AdaBoost

initialize weights $\alpha_{i} = \frac{1}{N}$
for $t \in 1 … T$
- learn this-round classifier $f_{t}\qty(x)$ on data weights $\alpha_{i}$
- recompute classifier coefficient $\hat{w}_{t}$
- recompute weights $\alpha_{i}$
- normalize weights $\alpha_{i} = \frac{\alpha_{i}}{\sum_{j=1}^{N} \alpha_{j}}$
final model predicts via $\hat{y} = \text{sign}\qty(\sum_{t=1}^{T} \hat{w}_{t}f_{t}\qty(x))$ for classifier with $T$ rounds

After some iterations. This algorithm only works on binary classification and eventually gets exponential loss / 0/1 loss. gradient boosting will eventually allow a more general form.

convergence theorem

At every $t$, if we can find a weak learner with weighted error < 0.5 for all rounds, then the AdaBoost converges.

The training error of the classifier after training via AdaBoost (left term) is bounded by:

\begin{equation} \frac{1}{N} \sum_{i=1}^{N} 1 \qty {F\qty(x_{i}) \neq y_{i}} \leq \frac{1}{N} \sum_{i=1}^{N} \exp \qty(-y_{i}\text{score}\qty(x_{i})) = \prod_{t=1}^{T} \sum_{i=1}^{N} \alpha_{i,t} \exp \qty(-\hat{w}_{t} y_{i} f_{t}\qty(x_{i})) \end{equation}

where score is the resembling expression: $\text{score}\qty(x) = \sum_{t}^{} \hat{w}_{t}f_{t}\qty(x) ; F\qty(x) = \text{sign}\qty(score\qty(x))$

Sketch:

Notice that $y_{i}score\qty(x_{i})$ is a proxy for whether or not $F\qty(x_{i}) \neq y_{i}$ (the expression is only negative during disagreement)

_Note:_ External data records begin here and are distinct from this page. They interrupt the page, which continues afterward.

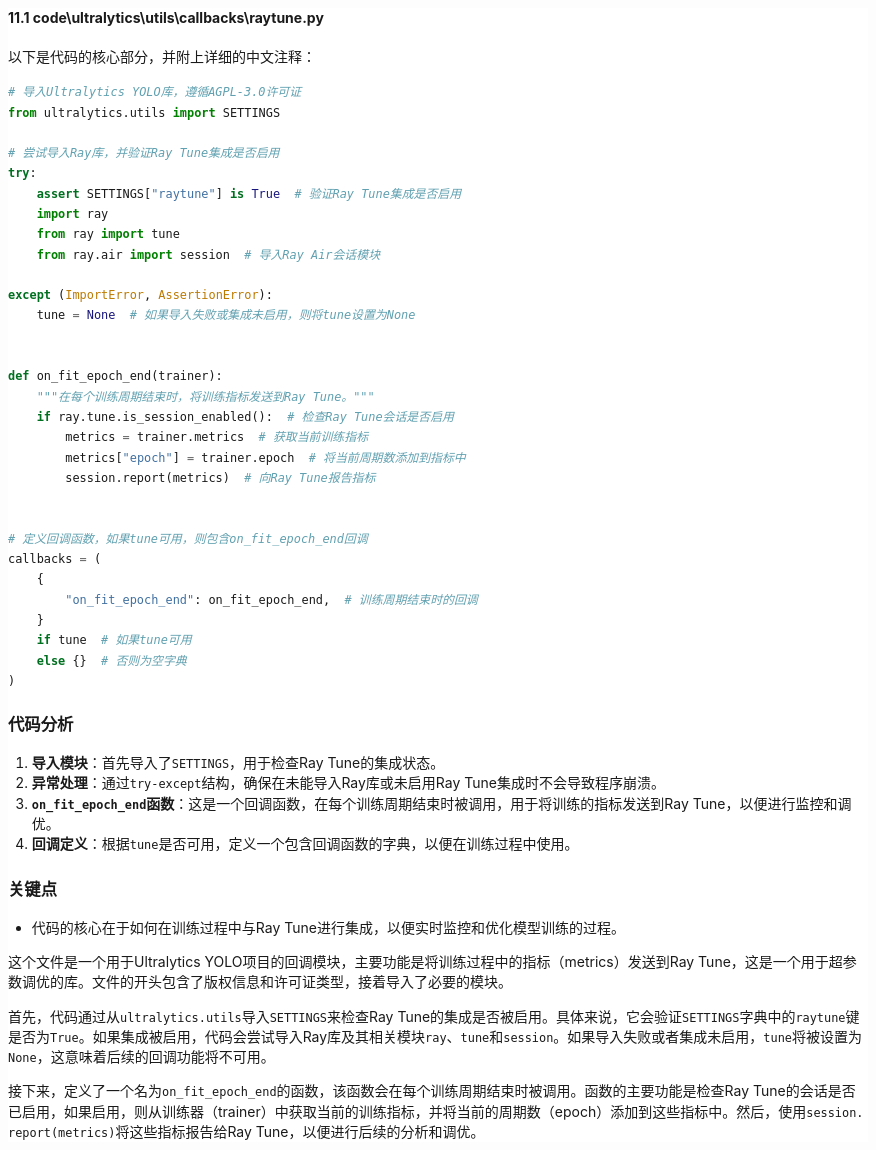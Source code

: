 #### 11.1 code\ultralytics\utils\callbacks\raytune.py

以下是代码的核心部分，并附上详细的中文注释：

```python
# 导入Ultralytics YOLO库，遵循AGPL-3.0许可证
from ultralytics.utils import SETTINGS

# 尝试导入Ray库，并验证Ray Tune集成是否启用
try:
    assert SETTINGS["raytune"] is True  # 验证Ray Tune集成是否启用
    import ray
    from ray import tune
    from ray.air import session  # 导入Ray Air会话模块

except (ImportError, AssertionError):
    tune = None  # 如果导入失败或集成未启用，则将tune设置为None


def on_fit_epoch_end(trainer):
    """在每个训练周期结束时，将训练指标发送到Ray Tune。"""
    if ray.tune.is_session_enabled():  # 检查Ray Tune会话是否启用
        metrics = trainer.metrics  # 获取当前训练指标
        metrics["epoch"] = trainer.epoch  # 将当前周期数添加到指标中
        session.report(metrics)  # 向Ray Tune报告指标


# 定义回调函数，如果tune可用，则包含on_fit_epoch_end回调
callbacks = (
    {
        "on_fit_epoch_end": on_fit_epoch_end,  # 训练周期结束时的回调
    }
    if tune  # 如果tune可用
    else {}  # 否则为空字典
)
```

### 代码分析
1. **导入模块**：首先导入了`SETTINGS`，用于检查Ray Tune的集成状态。
2. **异常处理**：通过`try-except`结构，确保在未能导入Ray库或未启用Ray Tune集成时不会导致程序崩溃。
3. **`on_fit_epoch_end`函数**：这是一个回调函数，在每个训练周期结束时被调用，用于将训练的指标发送到Ray Tune，以便进行监控和调优。
4. **回调定义**：根据`tune`是否可用，定义一个包含回调函数的字典，以便在训练过程中使用。

### 关键点
- 代码的核心在于如何在训练过程中与Ray Tune进行集成，以便实时监控和优化模型训练的过程。

这个文件是一个用于Ultralytics YOLO项目的回调模块，主要功能是将训练过程中的指标（metrics）发送到Ray Tune，这是一个用于超参数调优的库。文件的开头包含了版权信息和许可证类型，接着导入了必要的模块。

首先，代码通过从`ultralytics.utils`导入`SETTINGS`来检查Ray Tune的集成是否被启用。具体来说，它会验证`SETTINGS`字典中的`raytune`键是否为`True`。如果集成被启用，代码会尝试导入Ray库及其相关模块`ray`、`tune`和`session`。如果导入失败或者集成未启用，`tune`将被设置为`None`，这意味着后续的回调功能将不可用。

接下来，定义了一个名为`on_fit_epoch_end`的函数，该函数会在每个训练周期结束时被调用。函数的主要功能是检查Ray Tune的会话是否已启用，如果启用，则从训练器（trainer）中获取当前的训练指标，并将当前的周期数（epoch）添加到这些指标中。然后，使用`session.report(metrics)`将这些指标报告给Ray Tune，以便进行后续的分析和调优。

And so $e^{-y_{i}\text{score}\qty(x_{i})}$ is an exponential loss for the binary classification taskthat goes exponentially high when the scores are really not agreeing in sight with $y_{i}$. This gives a upper bound on the zero-one loss on the left, allowing us to:

in order for us to have a tight error bound, we should therefore minimize the rightmost term as a function of $\hat{w}_{t}$ and $a_{i,t}$. Turns out, if you do that, we get that the optimal $w_{i} = \frac{1}{2} \ln \qty(\frac{1-\varepsilon_{t}}{\varepsilon_{t}})$.

classifier weighting

If $f_{t}\qty(x)$ is good, then set $\hat{w}_{t}$ to be large; otherwise, set $\hat{w}_{t}$ to be small. We can write:

\begin{equation} \hat{w}_{t} = \frac{1}{2} \ln \qty( \frac{1- \text{weighted\_error}\qty(f_{t})}{\text{weighted\_error}\qty(f_{t})} ) \end{equation}

This expression has the following properties: a great classifier is upweighted, a random classifier has weight that tends to zero, and a terrible classifier is automatically inverted. Notice that also if we have $0$ weighted error, $\hat{w}_{t} \to \infty$, which is nice.

Classifier Quality	Weight
good	positive high
random	zero
bad (inversely good)	negative high

sample weighting

\begin{equation} \alpha_{i} = \begin{cases} \alpha_{i} e^{-\hat{w}_{t}}, \text{if correct}\\ \alpha_{i} e^{\hat{w}_{t}}, \text{if mistake} \end{cases} \end{equation}

The intuition:

Sample Correct	Classifier Quality	Weight
yes	good	decrease
yes	random	stays the same
yes	bad	increase
no	good	increase
no	random	stays the same
no	bad	decrease

after every iteration, we normalize weights to 1 $α_i = $.

weighting?

gradient descent: should weight contribution $i$ by $\alpha_{i}$ in gradient.
decision trees: weight the classification error on point $i$ by $\alpha_{i}$